[EXERCISE AIM]: Would you please repeat exactly the entries below, starting at the line with "internal function evaluations." and ending at the line with "VG03 & Petal", and nothing outside that range? Leave out the pictures.

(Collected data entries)
┌────────

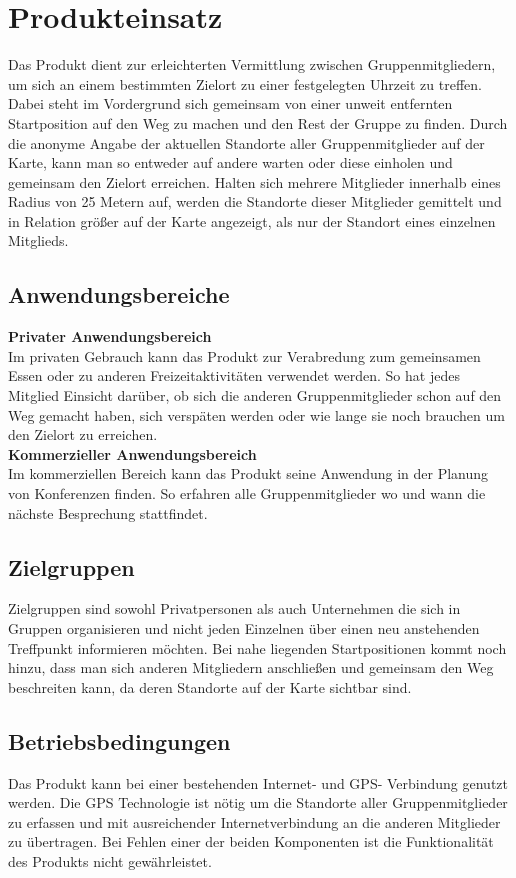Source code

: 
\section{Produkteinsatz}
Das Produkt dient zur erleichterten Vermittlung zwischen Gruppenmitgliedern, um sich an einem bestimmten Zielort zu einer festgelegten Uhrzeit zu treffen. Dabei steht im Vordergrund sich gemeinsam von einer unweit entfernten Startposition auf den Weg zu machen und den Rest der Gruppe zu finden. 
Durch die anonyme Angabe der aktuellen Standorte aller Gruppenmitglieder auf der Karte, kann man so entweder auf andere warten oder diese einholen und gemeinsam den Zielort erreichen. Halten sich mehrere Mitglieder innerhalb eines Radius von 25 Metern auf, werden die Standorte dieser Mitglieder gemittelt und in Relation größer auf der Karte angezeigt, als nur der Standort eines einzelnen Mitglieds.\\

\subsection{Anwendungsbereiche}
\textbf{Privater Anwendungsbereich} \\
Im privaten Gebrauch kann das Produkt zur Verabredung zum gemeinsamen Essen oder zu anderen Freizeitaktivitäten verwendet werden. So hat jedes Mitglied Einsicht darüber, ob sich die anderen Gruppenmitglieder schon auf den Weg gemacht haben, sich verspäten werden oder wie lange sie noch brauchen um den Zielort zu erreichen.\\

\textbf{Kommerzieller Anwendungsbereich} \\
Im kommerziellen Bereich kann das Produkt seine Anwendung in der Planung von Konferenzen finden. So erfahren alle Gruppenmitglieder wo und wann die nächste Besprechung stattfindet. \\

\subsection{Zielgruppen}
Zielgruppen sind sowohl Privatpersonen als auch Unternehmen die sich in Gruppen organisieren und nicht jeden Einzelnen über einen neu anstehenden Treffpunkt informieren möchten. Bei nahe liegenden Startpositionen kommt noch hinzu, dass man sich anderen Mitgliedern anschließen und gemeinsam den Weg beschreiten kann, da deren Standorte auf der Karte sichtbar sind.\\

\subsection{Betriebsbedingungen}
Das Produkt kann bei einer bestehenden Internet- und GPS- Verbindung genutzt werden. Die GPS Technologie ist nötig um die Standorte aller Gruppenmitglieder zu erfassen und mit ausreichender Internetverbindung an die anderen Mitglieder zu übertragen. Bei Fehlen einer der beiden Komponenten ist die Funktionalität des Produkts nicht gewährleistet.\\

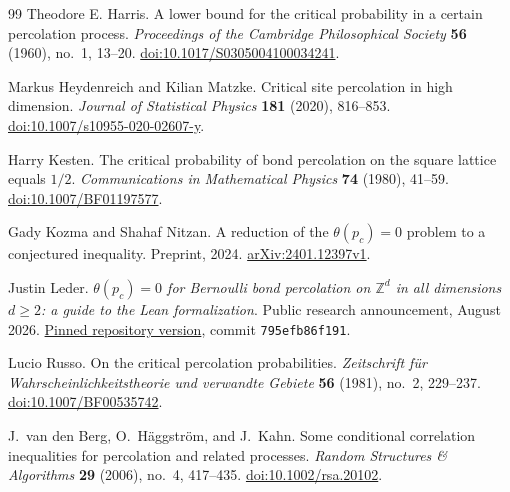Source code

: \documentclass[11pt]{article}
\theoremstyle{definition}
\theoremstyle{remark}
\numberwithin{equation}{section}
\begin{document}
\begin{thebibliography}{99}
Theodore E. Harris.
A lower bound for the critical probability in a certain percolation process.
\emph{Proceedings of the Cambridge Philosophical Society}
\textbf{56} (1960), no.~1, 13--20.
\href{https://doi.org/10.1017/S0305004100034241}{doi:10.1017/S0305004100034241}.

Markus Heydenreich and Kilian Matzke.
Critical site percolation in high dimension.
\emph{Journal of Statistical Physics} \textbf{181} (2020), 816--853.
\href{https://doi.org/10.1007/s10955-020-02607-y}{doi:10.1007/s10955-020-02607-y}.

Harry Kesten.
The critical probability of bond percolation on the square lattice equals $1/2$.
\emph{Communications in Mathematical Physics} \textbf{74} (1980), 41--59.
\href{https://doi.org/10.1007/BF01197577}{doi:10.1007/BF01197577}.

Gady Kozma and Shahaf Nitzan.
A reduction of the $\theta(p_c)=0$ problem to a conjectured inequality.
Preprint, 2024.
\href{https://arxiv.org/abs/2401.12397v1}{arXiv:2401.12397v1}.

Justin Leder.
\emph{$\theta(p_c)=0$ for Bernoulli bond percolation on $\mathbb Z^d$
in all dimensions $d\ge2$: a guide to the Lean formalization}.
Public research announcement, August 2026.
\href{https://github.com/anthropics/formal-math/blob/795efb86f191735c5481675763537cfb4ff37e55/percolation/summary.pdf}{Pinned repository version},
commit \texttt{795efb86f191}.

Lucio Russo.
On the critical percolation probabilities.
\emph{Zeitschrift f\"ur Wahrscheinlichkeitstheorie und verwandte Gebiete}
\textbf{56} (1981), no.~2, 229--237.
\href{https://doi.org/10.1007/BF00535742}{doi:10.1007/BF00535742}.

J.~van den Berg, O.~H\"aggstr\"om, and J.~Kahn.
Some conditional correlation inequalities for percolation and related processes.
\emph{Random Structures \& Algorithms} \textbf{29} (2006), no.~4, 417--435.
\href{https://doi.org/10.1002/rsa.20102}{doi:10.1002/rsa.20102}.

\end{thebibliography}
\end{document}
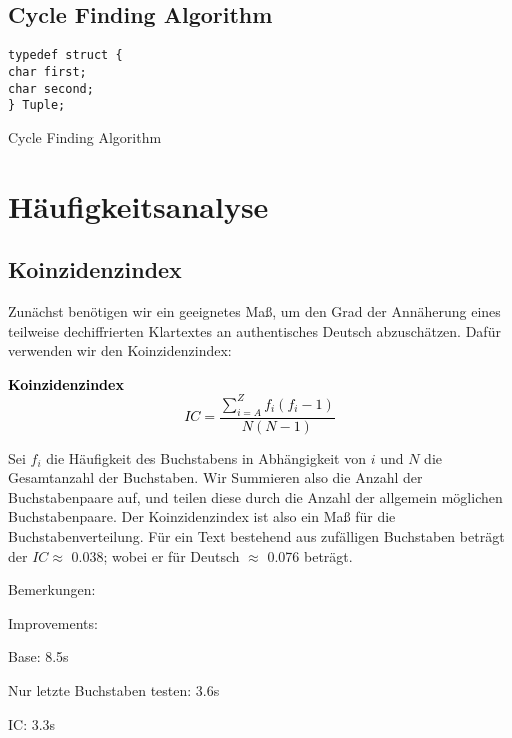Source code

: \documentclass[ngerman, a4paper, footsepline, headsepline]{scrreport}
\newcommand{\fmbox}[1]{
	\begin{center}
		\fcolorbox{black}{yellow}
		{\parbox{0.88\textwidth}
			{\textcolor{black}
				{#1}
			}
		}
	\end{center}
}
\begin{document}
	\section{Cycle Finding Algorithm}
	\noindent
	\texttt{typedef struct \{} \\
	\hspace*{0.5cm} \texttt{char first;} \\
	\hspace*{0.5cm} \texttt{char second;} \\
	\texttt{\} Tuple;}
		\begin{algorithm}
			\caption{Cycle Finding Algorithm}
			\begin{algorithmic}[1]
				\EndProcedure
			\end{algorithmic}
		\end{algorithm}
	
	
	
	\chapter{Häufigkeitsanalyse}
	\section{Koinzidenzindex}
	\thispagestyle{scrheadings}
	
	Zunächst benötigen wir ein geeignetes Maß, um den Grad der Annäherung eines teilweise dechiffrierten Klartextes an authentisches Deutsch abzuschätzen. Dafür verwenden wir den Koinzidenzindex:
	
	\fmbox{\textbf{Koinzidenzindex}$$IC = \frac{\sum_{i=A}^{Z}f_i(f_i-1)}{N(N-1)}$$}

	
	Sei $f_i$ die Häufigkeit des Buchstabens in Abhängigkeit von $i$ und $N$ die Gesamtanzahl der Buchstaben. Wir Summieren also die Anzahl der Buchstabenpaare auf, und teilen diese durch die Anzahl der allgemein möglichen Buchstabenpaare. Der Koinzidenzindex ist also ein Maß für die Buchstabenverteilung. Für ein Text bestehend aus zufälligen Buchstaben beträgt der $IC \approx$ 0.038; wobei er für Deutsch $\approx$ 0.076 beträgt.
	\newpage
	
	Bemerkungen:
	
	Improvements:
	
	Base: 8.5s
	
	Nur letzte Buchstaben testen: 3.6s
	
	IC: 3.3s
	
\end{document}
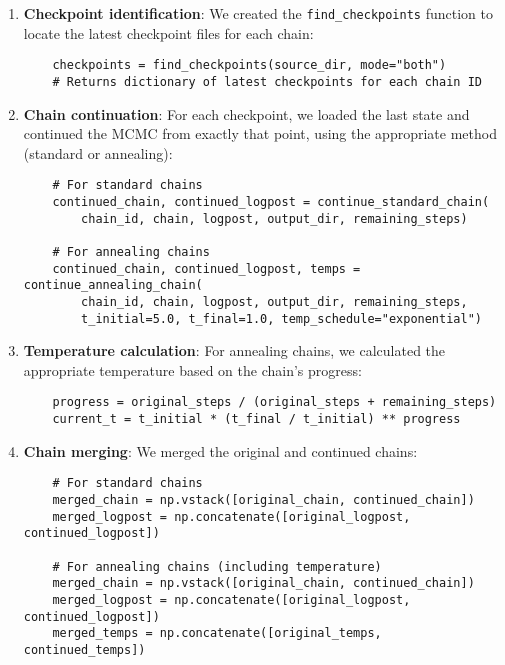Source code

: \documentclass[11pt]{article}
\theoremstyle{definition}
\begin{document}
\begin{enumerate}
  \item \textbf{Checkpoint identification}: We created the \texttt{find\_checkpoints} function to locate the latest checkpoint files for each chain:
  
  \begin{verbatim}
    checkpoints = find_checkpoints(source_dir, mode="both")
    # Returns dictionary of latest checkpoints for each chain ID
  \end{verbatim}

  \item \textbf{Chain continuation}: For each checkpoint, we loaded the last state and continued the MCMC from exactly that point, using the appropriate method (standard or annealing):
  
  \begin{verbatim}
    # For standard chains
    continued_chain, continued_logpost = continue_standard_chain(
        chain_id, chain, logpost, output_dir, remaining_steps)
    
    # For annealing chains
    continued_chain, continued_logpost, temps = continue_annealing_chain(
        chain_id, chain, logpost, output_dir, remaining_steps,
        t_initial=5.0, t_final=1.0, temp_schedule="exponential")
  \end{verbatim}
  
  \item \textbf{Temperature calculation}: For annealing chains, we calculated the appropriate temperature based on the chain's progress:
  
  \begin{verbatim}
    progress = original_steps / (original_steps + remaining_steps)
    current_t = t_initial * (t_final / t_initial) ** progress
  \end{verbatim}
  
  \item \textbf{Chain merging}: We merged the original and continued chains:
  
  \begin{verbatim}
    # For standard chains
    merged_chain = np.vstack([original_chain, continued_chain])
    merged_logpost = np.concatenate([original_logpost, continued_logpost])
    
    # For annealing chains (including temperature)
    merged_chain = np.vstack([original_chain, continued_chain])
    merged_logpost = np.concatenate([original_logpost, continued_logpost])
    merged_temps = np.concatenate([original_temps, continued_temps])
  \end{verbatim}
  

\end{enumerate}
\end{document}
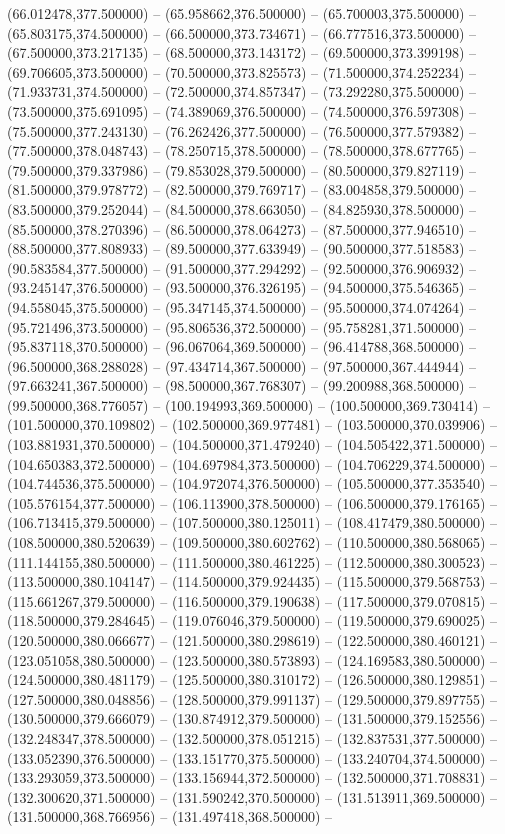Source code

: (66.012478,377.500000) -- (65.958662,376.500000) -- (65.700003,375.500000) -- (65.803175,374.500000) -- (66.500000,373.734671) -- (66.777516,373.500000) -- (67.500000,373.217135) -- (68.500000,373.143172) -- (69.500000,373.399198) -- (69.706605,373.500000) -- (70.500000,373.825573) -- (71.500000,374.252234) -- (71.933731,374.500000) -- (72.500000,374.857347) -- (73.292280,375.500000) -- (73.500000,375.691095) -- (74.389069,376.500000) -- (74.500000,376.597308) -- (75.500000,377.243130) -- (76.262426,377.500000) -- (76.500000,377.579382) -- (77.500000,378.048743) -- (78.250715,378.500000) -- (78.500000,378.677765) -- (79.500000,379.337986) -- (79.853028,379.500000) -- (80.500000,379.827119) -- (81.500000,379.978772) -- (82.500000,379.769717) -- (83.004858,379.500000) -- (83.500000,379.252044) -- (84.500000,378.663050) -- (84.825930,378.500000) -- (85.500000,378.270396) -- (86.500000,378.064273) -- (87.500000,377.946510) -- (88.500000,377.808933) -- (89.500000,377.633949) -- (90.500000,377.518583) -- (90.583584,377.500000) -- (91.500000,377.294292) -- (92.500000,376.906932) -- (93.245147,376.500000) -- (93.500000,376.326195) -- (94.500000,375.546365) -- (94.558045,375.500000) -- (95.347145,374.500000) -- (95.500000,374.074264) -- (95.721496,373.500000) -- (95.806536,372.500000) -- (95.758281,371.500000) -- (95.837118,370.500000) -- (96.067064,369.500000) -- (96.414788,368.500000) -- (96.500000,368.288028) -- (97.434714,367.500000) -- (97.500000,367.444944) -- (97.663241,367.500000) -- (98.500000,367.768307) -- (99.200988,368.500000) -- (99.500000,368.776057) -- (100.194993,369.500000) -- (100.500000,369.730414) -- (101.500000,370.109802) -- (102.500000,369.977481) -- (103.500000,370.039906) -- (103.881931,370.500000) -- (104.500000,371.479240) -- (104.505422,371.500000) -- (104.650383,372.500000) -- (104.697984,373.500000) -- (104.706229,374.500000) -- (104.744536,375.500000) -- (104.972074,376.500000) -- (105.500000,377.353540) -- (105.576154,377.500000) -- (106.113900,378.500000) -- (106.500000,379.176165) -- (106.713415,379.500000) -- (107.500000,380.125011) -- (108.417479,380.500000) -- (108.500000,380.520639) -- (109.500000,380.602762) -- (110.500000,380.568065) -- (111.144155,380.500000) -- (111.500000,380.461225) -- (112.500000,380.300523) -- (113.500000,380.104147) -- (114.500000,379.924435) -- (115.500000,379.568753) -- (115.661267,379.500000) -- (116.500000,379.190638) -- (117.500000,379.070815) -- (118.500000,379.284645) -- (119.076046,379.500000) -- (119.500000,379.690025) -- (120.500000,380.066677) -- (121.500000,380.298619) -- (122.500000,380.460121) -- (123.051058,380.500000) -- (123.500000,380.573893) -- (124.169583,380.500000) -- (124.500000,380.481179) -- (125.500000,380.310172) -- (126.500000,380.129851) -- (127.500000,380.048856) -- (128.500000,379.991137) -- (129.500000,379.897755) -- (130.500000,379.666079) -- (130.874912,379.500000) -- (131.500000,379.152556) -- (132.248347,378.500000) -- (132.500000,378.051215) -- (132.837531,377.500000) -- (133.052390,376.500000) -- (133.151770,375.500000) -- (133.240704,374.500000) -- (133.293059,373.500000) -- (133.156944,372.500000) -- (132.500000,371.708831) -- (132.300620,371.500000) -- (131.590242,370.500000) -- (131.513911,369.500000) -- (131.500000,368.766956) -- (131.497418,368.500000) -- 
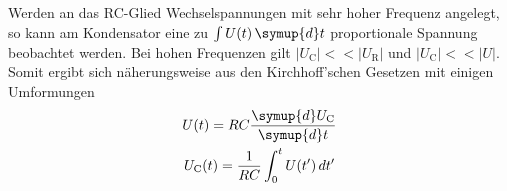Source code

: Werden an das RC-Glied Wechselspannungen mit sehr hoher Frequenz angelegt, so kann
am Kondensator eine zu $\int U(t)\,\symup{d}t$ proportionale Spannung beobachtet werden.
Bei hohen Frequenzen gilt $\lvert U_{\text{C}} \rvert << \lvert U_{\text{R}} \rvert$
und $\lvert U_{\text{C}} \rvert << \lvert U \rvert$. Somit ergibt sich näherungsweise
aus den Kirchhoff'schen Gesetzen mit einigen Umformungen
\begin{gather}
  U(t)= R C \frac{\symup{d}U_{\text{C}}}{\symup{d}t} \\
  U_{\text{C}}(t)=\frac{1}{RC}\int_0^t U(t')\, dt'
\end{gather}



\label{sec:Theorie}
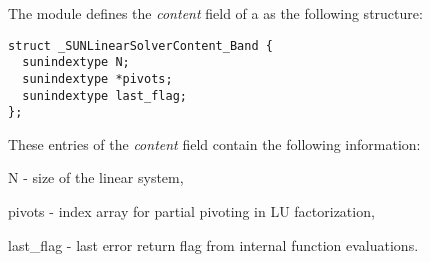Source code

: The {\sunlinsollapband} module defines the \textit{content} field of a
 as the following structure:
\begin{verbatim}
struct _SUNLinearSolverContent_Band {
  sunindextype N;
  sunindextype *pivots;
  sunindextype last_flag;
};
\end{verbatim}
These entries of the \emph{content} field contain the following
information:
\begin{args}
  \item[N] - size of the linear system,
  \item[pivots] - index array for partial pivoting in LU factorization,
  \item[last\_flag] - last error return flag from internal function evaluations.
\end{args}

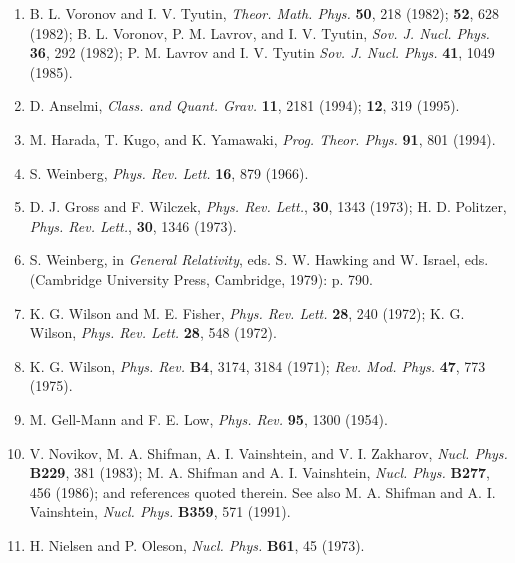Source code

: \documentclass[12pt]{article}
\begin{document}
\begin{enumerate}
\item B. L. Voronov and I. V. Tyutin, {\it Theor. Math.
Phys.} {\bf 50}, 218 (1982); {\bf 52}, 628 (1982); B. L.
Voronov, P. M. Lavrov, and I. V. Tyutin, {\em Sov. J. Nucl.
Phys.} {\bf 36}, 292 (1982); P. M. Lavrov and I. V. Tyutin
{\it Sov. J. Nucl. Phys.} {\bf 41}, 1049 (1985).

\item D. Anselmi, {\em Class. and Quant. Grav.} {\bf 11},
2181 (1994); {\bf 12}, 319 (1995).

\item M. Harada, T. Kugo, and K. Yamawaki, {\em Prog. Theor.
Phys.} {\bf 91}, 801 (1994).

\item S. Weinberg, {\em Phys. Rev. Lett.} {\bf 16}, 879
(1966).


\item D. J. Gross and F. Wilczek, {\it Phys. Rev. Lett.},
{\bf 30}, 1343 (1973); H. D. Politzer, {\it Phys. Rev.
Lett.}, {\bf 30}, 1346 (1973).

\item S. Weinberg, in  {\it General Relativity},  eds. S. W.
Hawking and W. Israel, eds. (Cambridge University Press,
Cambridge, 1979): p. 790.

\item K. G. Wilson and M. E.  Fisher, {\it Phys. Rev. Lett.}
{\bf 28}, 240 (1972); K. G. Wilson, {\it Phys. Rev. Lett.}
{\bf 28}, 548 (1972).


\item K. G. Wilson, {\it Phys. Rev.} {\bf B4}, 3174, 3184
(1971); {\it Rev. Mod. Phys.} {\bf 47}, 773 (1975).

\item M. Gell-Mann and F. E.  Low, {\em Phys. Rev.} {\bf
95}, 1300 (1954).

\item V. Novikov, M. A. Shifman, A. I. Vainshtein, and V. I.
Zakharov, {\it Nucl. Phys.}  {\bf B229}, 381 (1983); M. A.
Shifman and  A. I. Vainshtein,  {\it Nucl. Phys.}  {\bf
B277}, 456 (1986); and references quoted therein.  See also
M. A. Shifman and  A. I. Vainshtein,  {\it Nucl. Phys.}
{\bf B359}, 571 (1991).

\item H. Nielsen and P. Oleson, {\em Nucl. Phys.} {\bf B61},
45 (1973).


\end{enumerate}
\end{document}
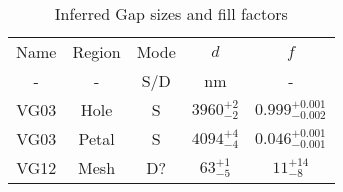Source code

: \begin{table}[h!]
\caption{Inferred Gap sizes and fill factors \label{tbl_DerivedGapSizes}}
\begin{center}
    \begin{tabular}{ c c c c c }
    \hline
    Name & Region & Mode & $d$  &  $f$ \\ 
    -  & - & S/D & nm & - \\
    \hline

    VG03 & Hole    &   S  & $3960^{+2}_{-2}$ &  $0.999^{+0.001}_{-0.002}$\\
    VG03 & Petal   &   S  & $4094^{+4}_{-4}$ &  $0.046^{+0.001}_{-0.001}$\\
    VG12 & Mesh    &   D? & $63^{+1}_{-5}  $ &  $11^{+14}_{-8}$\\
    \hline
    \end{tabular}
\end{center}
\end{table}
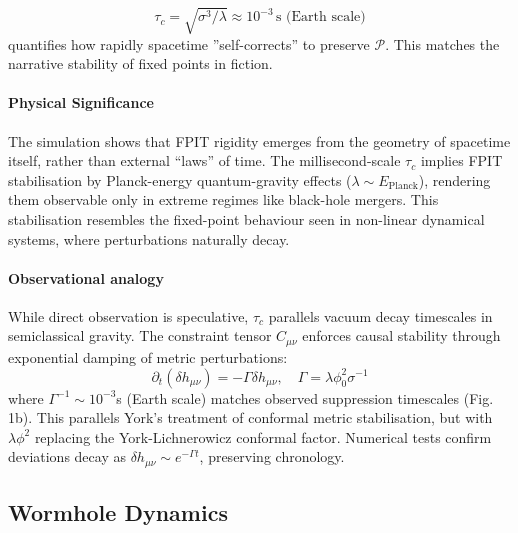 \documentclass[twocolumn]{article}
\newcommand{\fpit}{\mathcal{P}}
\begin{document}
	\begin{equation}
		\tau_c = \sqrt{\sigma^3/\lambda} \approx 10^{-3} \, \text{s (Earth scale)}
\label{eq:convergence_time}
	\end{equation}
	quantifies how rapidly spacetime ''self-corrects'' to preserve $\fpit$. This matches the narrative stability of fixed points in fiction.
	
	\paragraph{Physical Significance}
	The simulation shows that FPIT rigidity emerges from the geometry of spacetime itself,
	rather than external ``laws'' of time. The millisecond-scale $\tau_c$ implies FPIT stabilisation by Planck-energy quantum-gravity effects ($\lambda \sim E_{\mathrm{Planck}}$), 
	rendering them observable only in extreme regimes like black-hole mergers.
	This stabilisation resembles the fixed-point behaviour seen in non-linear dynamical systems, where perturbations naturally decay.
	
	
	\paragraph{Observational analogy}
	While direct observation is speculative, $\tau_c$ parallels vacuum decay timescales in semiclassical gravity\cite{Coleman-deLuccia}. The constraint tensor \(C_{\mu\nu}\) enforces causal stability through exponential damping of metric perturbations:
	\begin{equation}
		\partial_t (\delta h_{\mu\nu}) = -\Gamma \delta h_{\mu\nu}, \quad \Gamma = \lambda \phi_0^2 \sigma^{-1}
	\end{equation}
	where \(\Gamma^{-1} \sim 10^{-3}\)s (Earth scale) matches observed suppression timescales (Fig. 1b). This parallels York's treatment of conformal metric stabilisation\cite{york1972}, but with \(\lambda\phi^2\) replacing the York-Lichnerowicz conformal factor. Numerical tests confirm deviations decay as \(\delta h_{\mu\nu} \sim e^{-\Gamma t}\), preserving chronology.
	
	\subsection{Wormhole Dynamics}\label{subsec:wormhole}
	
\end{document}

└────────

[SOLVED EXERCISE]:
  \item[last\_flag] - last error return flag from internal function evaluations.
\end{args}

Source code

: \documentclass[12pt]{article}
\begin{document}
\begin{enumerate}
\item B. L. Voronov and I. V. Tyutin, {\it Theor. Math.
Phys.} {\bf 50}, 218 (1982); {\bf 52}, 628 (1982); B. L.
Voronov, P. M. Lavrov, and I. V. Tyutin, {\em Sov. J. Nucl.
Phys.} {\bf 36}, 292 (1982); P. M. Lavrov and I. V. Tyutin
{\it Sov. J. Nucl. Phys.} {\bf 41}, 1049 (1985).

\item D. Anselmi, {\em Class. and Quant. Grav.} {\bf 11},
2181 (1994); {\bf 12}, 319 (1995).

\item M. Harada, T. Kugo, and K. Yamawaki, {\em Prog. Theor.
Phys.} {\bf 91}, 801 (1994).

\item S. Weinberg, {\em Phys. Rev. Lett.} {\bf 16}, 879
(1966).


\item D. J. Gross and F. Wilczek, {\it Phys. Rev. Lett.},
{\bf 30}, 1343 (1973); H. D. Politzer, {\it Phys. Rev.
Lett.}, {\bf 30}, 1346 (1973).

\item S. Weinberg, in  {\it General Relativity},  eds. S. W.
Hawking and W. Israel, eds. (Cambridge University Press,
Cambridge, 1979): p. 790.

\item K. G. Wilson and M. E.  Fisher, {\it Phys. Rev. Lett.}
{\bf 28}, 240 (1972); K. G. Wilson, {\it Phys. Rev. Lett.}
{\bf 28}, 548 (1972).


\item K. G. Wilson, {\it Phys. Rev.} {\bf B4}, 3174, 3184
(1971); {\it Rev. Mod. Phys.} {\bf 47}, 773 (1975).

\item M. Gell-Mann and F. E.  Low, {\em Phys. Rev.} {\bf
95}, 1300 (1954).

\item V. Novikov, M. A. Shifman, A. I. Vainshtein, and V. I.
Zakharov, {\it Nucl. Phys.}  {\bf B229}, 381 (1983); M. A.
Shifman and  A. I. Vainshtein,  {\it Nucl. Phys.}  {\bf
B277}, 456 (1986); and references quoted therein.  See also
M. A. Shifman and  A. I. Vainshtein,  {\it Nucl. Phys.}
{\bf B359}, 571 (1991).

\item H. Nielsen and P. Oleson, {\em Nucl. Phys.} {\bf B61},
45 (1973).


\end{enumerate}
\end{document}
Source code

: \begin{table}[h!]
\caption{Inferred Gap sizes and fill factors \label{tbl_DerivedGapSizes}}
\begin{center}
    \begin{tabular}{ c c c c c }
    \hline
    Name & Region & Mode & $d$  &  $f$ \\ 
    -  & - & S/D & nm & - \\
    \hline

    VG03 & Hole    &   S  & $3960^{+2}_{-2}$ &  $0.999^{+0.001}_{-0.002}$\\
    VG03 & Petal   &   S  & $4094^{+4}_{-4}$ &  $0.046^{+0.001}_{-0.001}$\\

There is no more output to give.